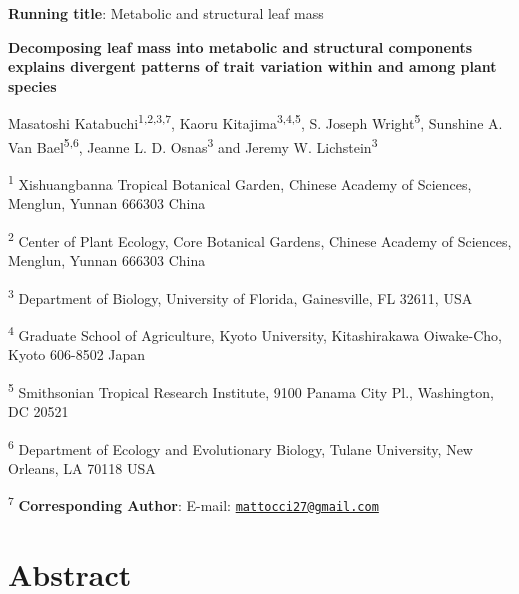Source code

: \documentclass[
  12pt,
]{article}
\author{}
\date{\vspace{-2.5em}}
\begin{document}
\textbf{Running title}: Metabolic and structural leaf mass

\textbf{Decomposing leaf mass into metabolic and structural components explains divergent patterns of trait variation within and among plant species}

Masatoshi Katabuchi\textsuperscript{1,2,3,7}, Kaoru Kitajima\textsuperscript{3,4,5}, S. Joseph Wright\textsuperscript{5}, Sunshine A. Van Bael\textsuperscript{5,6}, Jeanne L. D. Osnas\textsuperscript{3} and Jeremy W. Lichstein\textsuperscript{3}

\textsuperscript{1} Xishuangbanna Tropical Botanical Garden, Chinese Academy of Sciences, Menglun, Yunnan 666303 China

\textsuperscript{2} Center of Plant Ecology, Core Botanical Gardens, Chinese Academy of Sciences, Menglun, Yunnan 666303 China

\textsuperscript{3} Department of Biology, University of Florida, Gainesville, FL 32611, USA

\textsuperscript{4} Graduate School of Agriculture, Kyoto University, Kitashirakawa Oiwake-Cho, Kyoto 606-8502 Japan

\textsuperscript{5} Smithsonian Tropical Research Institute, 9100 Panama City Pl., Washington, DC 20521

\textsuperscript{6} Department of Ecology and Evolutionary Biology, Tulane University, New Orleans, LA 70118 USA

\textsuperscript{7} \textbf{Corresponding Author}: E-mail: \href{mailto:mattocci27@gmail.com}{\nolinkurl{mattocci27@gmail.com}}

\newpage

\hypertarget{abstract}{%
\section{Abstract}\label{abstract}}
\end{document}

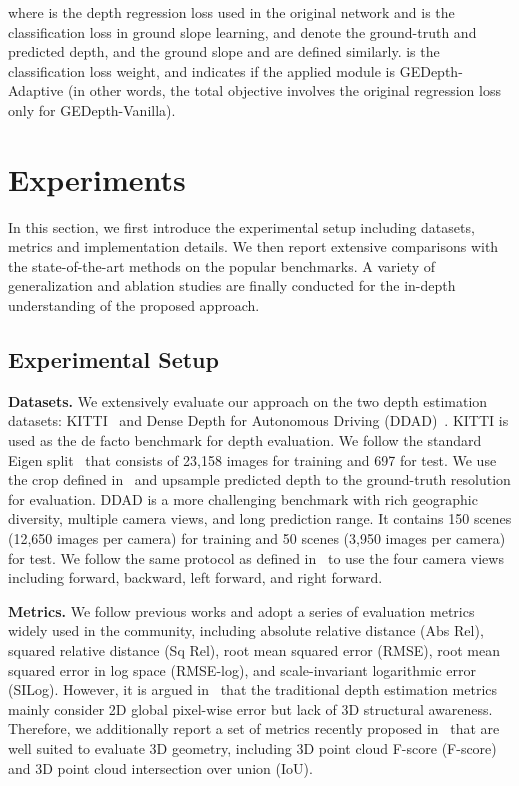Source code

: \documentclass[10pt,twocolumn,letterpaper]{article}
\begin{document}
where  is the depth regression loss used in the original network and  is the classification loss in ground slope learning,  and  denote the ground-truth and predicted depth, and the ground slope  and  are defined similarly.  is the classification loss weight, and  indicates if the applied module is GEDepth-Adaptive (in other words, the total objective involves the original regression loss only for GEDepth-Vanilla).

\section{Experiments}
\label{section:experiments}
In this section, we first introduce the experimental setup including datasets, metrics and implementation details. We then report extensive comparisons with the state-of-the-art methods on the popular benchmarks. A variety of generalization and ablation studies are finally conducted for the in-depth understanding of the proposed approach. 

\subsection{Experimental Setup}
\label{section:setup}
\noindent\textbf{Datasets.} 
We extensively evaluate our approach on the two depth estimation datasets: KITTI~\cite{geiger2013vision} and Dense Depth for Autonomous Driving (DDAD)~\cite{guizilini20203d}. KITTI is used as the de facto benchmark for depth evaluation. We follow the standard Eigen split~\cite{eigen2014depth} that consists of 23,158 images for training and 697 for test. We use the crop defined in~\cite{garg2016unsupervised} and upsample predicted depth to the ground-truth resolution for evaluation. DDAD is a more challenging benchmark with rich geographic diversity, multiple camera views, and long prediction range. It contains 150 scenes (12,650 images per camera) for training and 50 scenes (3,950 images per camera) for test. We follow the same protocol as defined in~\cite{guizilini2021sparse} to use the four camera views including forward, backward, left forward, and right forward. 

\noindent\textbf{Metrics.} 
We follow previous works and adopt a series of evaluation metrics widely used in the community, including absolute relative distance (Abs Rel), squared relative distance (Sq Rel), root mean squared error (RMSE), root mean squared error in log space (RMSE-log), and scale-invariant logarithmic error (SILog). However, it is argued in~\cite{pinar20222d} that the traditional depth estimation metrics mainly consider 2D global pixel-wise error but lack of 3D structural awareness. Therefore, we additionally report a set of metrics recently proposed in~\cite{pinar20222d} that are well suited to evaluate 3D geometry, including 3D point cloud F-score (F-score) and 3D point cloud intersection over union (IoU).  
\end{document}
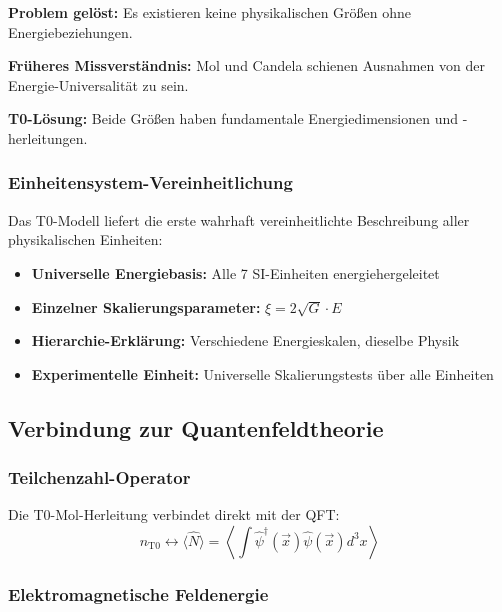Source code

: \documentclass[12pt,a4paper]{article}
\newcommand{\xipar}{\xi}
\begin{document}
	\textbf{Problem gelöst:} Es existieren keine physikalischen Größen ohne Energiebeziehungen.
	
	\textbf{Früheres Missverständnis:} Mol und Candela schienen Ausnahmen von der Energie-Universalität zu sein.
	
	\textbf{T0-Lösung:} Beide Größen haben fundamentale Energiedimensionen und -herleitungen.
	
	\subsubsection{Einheitensystem-Vereinheitlichung}
	\label{subsubsec:einheitensystem_vereinheitlichung}
	
	Das T0-Modell liefert die erste wahrhaft vereinheitlichte Beschreibung aller physikalischen Einheiten:
	
	\begin{itemize}
		\item \textbf{Universelle Energiebasis:} Alle 7 SI-Einheiten energiehergeleitet
		\item \textbf{Einzelner Skalierungsparameter:} $\xipar = 2\sqrt{G} \cdot E$
		\item \textbf{Hierarchie-Erklärung:} Verschiedene Energieskalen, dieselbe Physik
		\item \textbf{Experimentelle Einheit:} Universelle Skalierungstests über alle Einheiten
	\end{itemize}
	
	\subsection{Verbindung zur Quantenfeldtheorie}
	\label{subsec:qft_verbindung}
	
	\subsubsection{Teilchenzahl-Operator}
	\label{subsubsec:teilchenzahl_operator}
	
	Die T0-Mol-Herleitung verbindet direkt mit der QFT:
	\begin{equation}
		n_{\text{T0}} \leftrightarrow \langle \hat{N} \rangle = \left\langle \int \hat{\psi}^\dagger(\vec{x}) \hat{\psi}(\vec{x}) d^3x \right\rangle
		\label{eq:mol_qft_verbindung}
	\end{equation}
	
	\subsubsection{Elektromagnetische Feldenergie}
	\label{subsubsec:em_feldenergie}
	
\end{document}
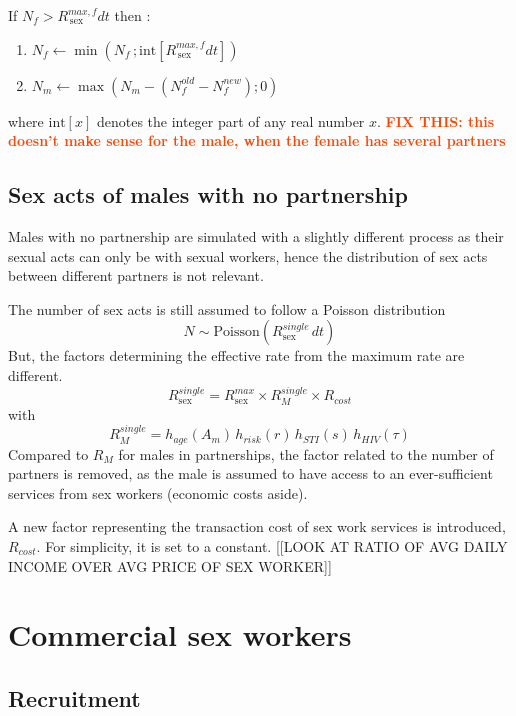 \documentclass[11pt, onecolumn]{article}
\newcommand{\warning}[1]{\textbf{\textcolor{OrangeRed}{#1}}}
\begin{document}
If $N_f>R_{\mathrm{\,sex}}^{max,f}dt$ then :
\begin{enumerate}
\item $N_f \leftarrow \min\left(N_f \,; \text{int}[R_{\mathrm{\,sex}}^{max,f}dt]\right)$
\item $N_m \leftarrow \max\left(N_m - (N_f^{old}-N_f^{new}) ; 0\right)$
\end{enumerate}
where $ \text{int}[x]$ denotes the integer part of any real number $x$.
\warning{FIX THIS: this doesn't make sense for the male, when the female has several partners}


\subsection{Sex acts of males with no partnership}

Males with no partnership are simulated with a slightly different process as their sexual acts can only be with sexual workers, hence the distribution of sex acts between different partners is not relevant.

The number of sex acts is still assumed to follow a Poisson distribution
$$N\sim \mathrm{Poisson}(R_{\mathrm{sex}}^{single}\, dt)$$
But, the factors determining the effective rate from the maximum rate are different.
$$R_{\mathrm{sex}}^{single} = R_{\mathrm{sex}}^{max} \times R_{M}^{single} \times R_{cost} $$
with 
$$R_M^{single}= h_{age}(A_m)  \, h_{risk}(r) \,h_{STI}(s) \,h_{HIV}(\tau)  $$
Compared to $R_M$ for males in partnerships, the factor related to the number of partners is removed, as the male is assumed to have access to an ever-sufficient services from sex workers (economic costs aside).

A new factor representing the transaction cost of sex work services is introduced, $R_{cost}$. For simplicity, it is set to a constant. [[LOOK AT RATIO OF AVG DAILY INCOME OVER AVG PRICE OF SEX WORKER]]




\section{Commercial sex workers}

\subsection{Recruitment}
\end{document}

Problem
Lines of the listing above that hold the string "services" should each be copied.

Response
Compared to $R_M$ for males in partnerships, the factor related to the number of partners is removed, as the male is assumed to have access to an ever-sufficient services from sex workers (economic costs aside).
A new factor representing the transaction cost of sex work services is introduced, $R_{cost}$. For simplicity, it is set to a constant. [[LOOK AT RATIO OF AVG DAILY INCOME OVER AVG PRICE OF SEX WORKER]]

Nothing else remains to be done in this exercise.